Есть еще один Жак — девушка, которая насвистывала «Храбрая Шотландия»12 всякий раз, когда мы проходили мимо друг друга (моя камера находится недалеко от комнаты, в которой проводят пытки), или какой-то другой боевой гимн, связанный с моей родиной, но она тоже плюет в меня. Все они ненавидят меня. Не так, как Тибо, а как предателя-перебежчика, их соотечественника, который теперь хуже врага. А я и есть их враг, должна быть. Но не достойна даже презрения. Всего лишь маленький шотландский кусок дерьма.

Вам не кажется, что, презирая кого-то, они становятся сильнее? Они смотрят, как я хнычу в углу, и думают: «Матерь Божья, не дай мне стать такой как она».

Гражданская Гвардия Военно-Воздушных Сил

Заголовок выглядит ужасно официально. Мне уже лучше. Прям настоящий маленький Иуда.

Представьте, что вы девушка из Стокпорта, воспитанная любящими и снисходительными бабушкой и дедушкой и помешанная на двигателях, а на дворе 1938 год. Представьте, что вы захотели научиться летать — летать по-настоящему. Вы захотели управлять самолетом.

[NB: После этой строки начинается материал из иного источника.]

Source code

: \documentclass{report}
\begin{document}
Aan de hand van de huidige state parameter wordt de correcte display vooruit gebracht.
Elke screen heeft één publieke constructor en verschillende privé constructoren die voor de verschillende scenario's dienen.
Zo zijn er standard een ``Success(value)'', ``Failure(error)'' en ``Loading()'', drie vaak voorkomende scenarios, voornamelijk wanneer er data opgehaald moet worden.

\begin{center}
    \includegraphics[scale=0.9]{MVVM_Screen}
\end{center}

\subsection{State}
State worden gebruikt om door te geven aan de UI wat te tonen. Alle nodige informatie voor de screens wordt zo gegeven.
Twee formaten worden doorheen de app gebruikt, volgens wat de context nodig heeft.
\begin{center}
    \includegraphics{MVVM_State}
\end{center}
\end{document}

Трехлетние курсы подготовки специалистов по авиационно-техническому обслуживанию обошлись бы вам не меньше чем в тысячу фунтов. Не знаю, что в тот год заработал дедушка Мэдди. Его магазин мотоциклов процветал, как я уже говорила, пусть дела шли и не так хорошо, как во время Депрессии, но по нашим меркам все равно он жил неплохо. Однако, в любом случае, на покупку для Мэдди года уроков он потратил бы почти все заработанное за год. Первый полет она получила бесплатно — часовая экскурсия от Димны на отреставрированной Большой Гарпии по потрясающему летнему вечернему небу под завывания морозного ветра в лучах заходящего солнца — и впервые увидела Пеннины свысока. Берил тоже была приглашена как участник операции по спасению Димны, однако ей пришлось сесть в самом конце, откуда был плохой обзор, и ее постоянно тошнило в сумочку. Она поблагодарила Димну, но от дальнейших поездок отказалась.

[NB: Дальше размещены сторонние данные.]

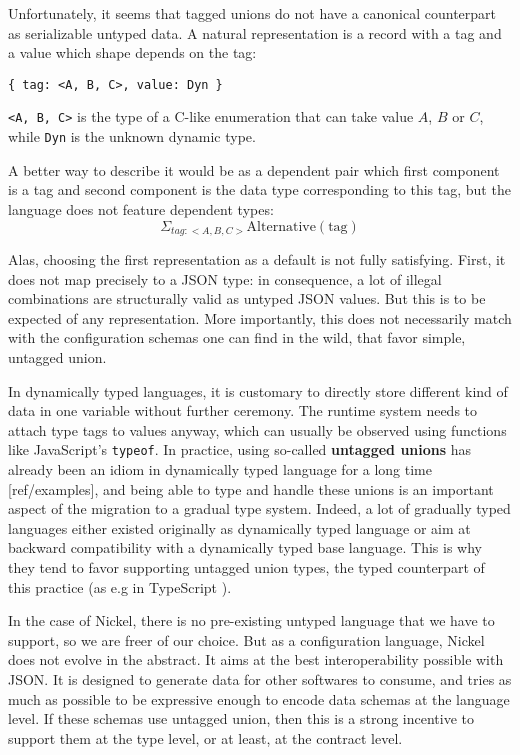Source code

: \documentclass{article}
\begin{document}
Unfortunately, it seems that tagged unions do not have a canonical counterpart
as serializable untyped data. A natural representation is a record with a tag
and a value which shape depends on the tag:

\begin{lstlisting}
{ tag: <A, B, C>, value: Dyn }
\end{lstlisting}

\lstinline+<A, B, C>+ is the type of a C-like enumeration that can take value
$A$, $B$ or $C$, while \lstinline+Dyn+ is the unknown dynamic type.

A better way to describe it would be as a dependent pair which first component
is a tag and second component is the data type corresponding to this tag, but
the language does not feature dependent types:
\[
    \Sigma_{tag : <A, B, C>} \text{Alternative}(\text{tag})
\]

Alas, choosing the first representation as a default is not fully satisfying.
First, it does not map precisely to a JSON type: in consequence, a lot of
illegal combinations are structurally valid as untyped JSON values. But this is
to be expected of any representation. More importantly, this does not
necessarily match with the configuration schemas one can find in the wild, that
favor simple, untagged union.

In dynamically typed languages, it is customary to directly store different kind
of data in one variable without further ceremony. The runtime system needs to
attach type tags to values anyway, which can usually be observed using functions
like JavaScript's \verb+typeof+. In practice, using so-called \textbf{untagged
unions} has already been an idiom in dynamically typed language for a long time
[ref/examples], and being able to type and handle these unions is an important
aspect of the migration to a gradual type system. Indeed, a lot of gradually
typed languages either existed originally as dynamically typed language or aim
at backward compatibility with a dynamically typed base language. This is why
they tend to favor supporting untagged union types, the typed counterpart of
this practice (as e.g in TypeScript \cite{TypeScriptUnions}).

In the case of Nickel, there is no pre-existing untyped language that we have to
support, so we are freer of our choice. But as a configuration language, Nickel
does not evolve in the abstract. It aims at the best interoperability possible
with JSON. It is designed to generate data for other softwares to consume, and
tries as much as possible to be expressive enough to encode data schemas at the
language level. If these schemas use untagged union, then this is a strong
incentive to support them at the type level, or at least, at the contract level.
\end{document}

Естественно, эта поездка была развлечением, а не уроком. Мэдди не могла позволить себе уроки. Однако ей удалось покорить аэродром Оаквэй. Его построили одновременно с увлечением Мэдди самолетами — она пожелала игрушки побольше, и вуаля, неделю спустя появился Оаквэй. Он находился всего в пятнадцати минутах езды на мотоцикле. Аэродром был до того сверкающе новый, что тамошние механики были только рады еще одной паре умелых рук. Каждую субботу того лета Мэдди ковырялась в двигателях, штопала парусиновые крылья и заводила друзей. И наконец в октябре ее настойчивость окупилась. Именно тогда мы организовали Гражданскую Гвардию Военно-Воздушных Сил.